When the Japanese army temporarily retreated, Li Zhenwen leaned against the stone tablet at the "Site of Fang Xiaoru's Martyrdom" and gasped for breath. He discovered that his bayonet had been bent at a right angle and that his intestines were spilling out of the tear in his uniform.
He hastily bound the stone tablet with bandages, then dipped his fingers in blood and wrote on the back: "Sons of Han, fight to the death for your country."
At 3 p.m., the Japanese army deployed its reserves to launch its sixth assault.
The 264th Brigade had suffered over 70% casualties, and Zhu Chi incorporated the brigade's clerks, cooks, and even stretcher bearers into the combat sequence.
With ammunition running low, the quartermaster opened the last box of grenades and discovered that they were prototypes from the Nanjing Arsenal. The pull tubes were not properly attached to the grenades, and three out of ten were duds.

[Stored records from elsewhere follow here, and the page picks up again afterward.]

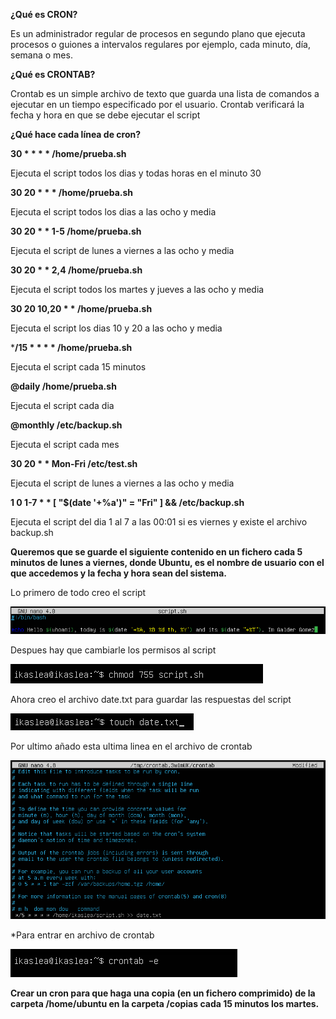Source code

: **¿Qué es CRON?**

Es un administrador regular de procesos en segundo plano que ejecuta procesos o guiones a intervalos regulares por ejemplo, cada minuto, día, semana o mes.

**¿Qué es CRONTAB?**

Crontab es un simple archivo de texto que guarda una lista de comandos a ejecutar en un tiempo especificado por el usuario. Crontab verificará la fecha y hora en que se debe ejecutar el script

**¿Qué hace cada línea de cron?**

**30 * * * * /home/prueba.sh**

Ejecuta el script todos los dias y todas horas en el minuto 30

**30 20 * * * /home/prueba.sh**

Ejecuta el script todos los dias a las ocho y media

**30 20 * * 1-5 /home/prueba.sh**

Ejecuta el script de lunes a viernes a las ocho y media

**30 20 * * 2,4 /home/prueba.sh**

Ejecuta el script todos los martes y jueves a las ocho y media

**30 20 10,20 * * /home/prueba.sh**

Ejecuta el script los dias 10 y 20 a las ocho y media

***/15 * * * * /home/prueba.sh**

Ejecuta el script cada 15 minutos

**@daily /home/prueba.sh**

Ejecuta el script cada dia

**@monthly /etc/backup.sh**

Ejecuta el script cada mes

**30 20 * * Mon-Fri /etc/test.sh**

Ejecuta el script de lunes a viernes a las ocho y media

**1 0 1-7 * * [ "$(date '+%a')" = "Fri" ] && /etc/backup.sh**

Ejecuta el script del dia 1 al 7 a las 00:01 si es viernes y existe el archivo backup.sh

**Queremos que se guarde el siguiente contenido en un fichero cada 5 minutos de lunes a viernes, donde Ubuntu, es el nombre de usuario con el que accedemos y la fecha y hora sean del sistema.**

Lo primero de todo creo el script

![](https://raw.githubusercontent.com/GalderGG/fotosDocumentacion2/master/1.png)

Despues hay que cambiarle los permisos al script

![](https://raw.githubusercontent.com/GalderGG/fotosDocumentacion2/master/2.png)

Ahora creo el archivo date.txt para guardar las respuestas del script

![](https://raw.githubusercontent.com/GalderGG/fotosDocumentacion2/master/3.png)

Por ultimo añado esta ultima linea en el archivo de crontab

![](https://raw.githubusercontent.com/GalderGG/fotosDocumentacion2/master/4.png)

*Para entrar en archivo de crontab

![](https://raw.githubusercontent.com/GalderGG/fotosDocumentacion2/master/5.png)

**Crear un cron para que haga una copia (en un fichero comprimido) de la carpeta /home/ubuntu en la carpeta /copias cada 15 minutos los martes.**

"The higher-ups want us to risk our lives," the armorer said with a wry smile as he tucked his waistband full of grenades.
Just then, the observer suddenly exclaimed, "Brigadier! The Japanese are adjusting their gun positions!" Zhu Chi raised his binoculars and saw that the Japanese artillery was removing the camouflage netting from the howitzers, a sign that they were about to launch direct fire.

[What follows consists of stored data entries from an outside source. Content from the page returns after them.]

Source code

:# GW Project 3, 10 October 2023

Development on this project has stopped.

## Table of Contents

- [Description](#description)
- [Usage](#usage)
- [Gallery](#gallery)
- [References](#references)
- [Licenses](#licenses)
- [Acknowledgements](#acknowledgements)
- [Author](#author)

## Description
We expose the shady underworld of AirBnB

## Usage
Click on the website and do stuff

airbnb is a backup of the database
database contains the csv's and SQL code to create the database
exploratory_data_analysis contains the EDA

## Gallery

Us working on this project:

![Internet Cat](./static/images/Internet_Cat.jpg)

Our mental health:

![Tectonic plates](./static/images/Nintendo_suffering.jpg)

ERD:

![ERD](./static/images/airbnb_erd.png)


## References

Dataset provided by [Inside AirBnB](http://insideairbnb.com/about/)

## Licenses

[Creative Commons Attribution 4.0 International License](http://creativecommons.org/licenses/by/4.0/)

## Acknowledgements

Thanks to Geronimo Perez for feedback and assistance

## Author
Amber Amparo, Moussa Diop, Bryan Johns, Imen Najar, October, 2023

"Fix bayonets! Charge into the Japanese ranks, and those devils won't dare fire!" Zhu Chi took off his general's overcoat, grabbed a Czech-made light machine gun, and declared, "Today, I, Zhu, will stand with you all in this national crisis!"
The remaining hundreds of soldiers leaped out of the trenches and launched a counterattack against the tank formation.
During the charge, Wang Changshuan was hit in the knee by shrapnel. He lay on the ground and continued throwing grenades until his chest was crushed by the tank tracks.
As night fell, the flag of the Republic of China was still flying on the main peak of Yuhuatai, but there were no longer any intact trenches on the battlefield.
Only the blood-soaked pebbles gleamed with a dark red luster under the moonlight, like tears of blood from the earth.
Beside the broken stele at Fang Xiaoru's tomb, half a charred copy of "The Collection of Righteousness" turned its pages in the wind, stopping precisely at the sentence: "Heaven and earth possess righteousness, which manifests in various forms. Below, it becomes rivers and mountains; above, it becomes the sun and stars."
. . . . . . . . .
At dawn on the 2nd, Nanjing awaited its final moment in deathly silence.
The Yangtze River was shrouded in thick winter fog, and the outline of Zijin Mountain was faintly visible in the morning light.
At 5:30 a.m., the first Japanese test-fired shell pierced the sky and landed on the moat outside Guanghua Gate, sending up a towering column of water.
Immediately afterwards, the Japanese 9th Division concentrated more than a hundred heavy artillery pieces and opened fire simultaneously. The roar of the 150mm howitzers made the Nanjing city wall tremble slightly.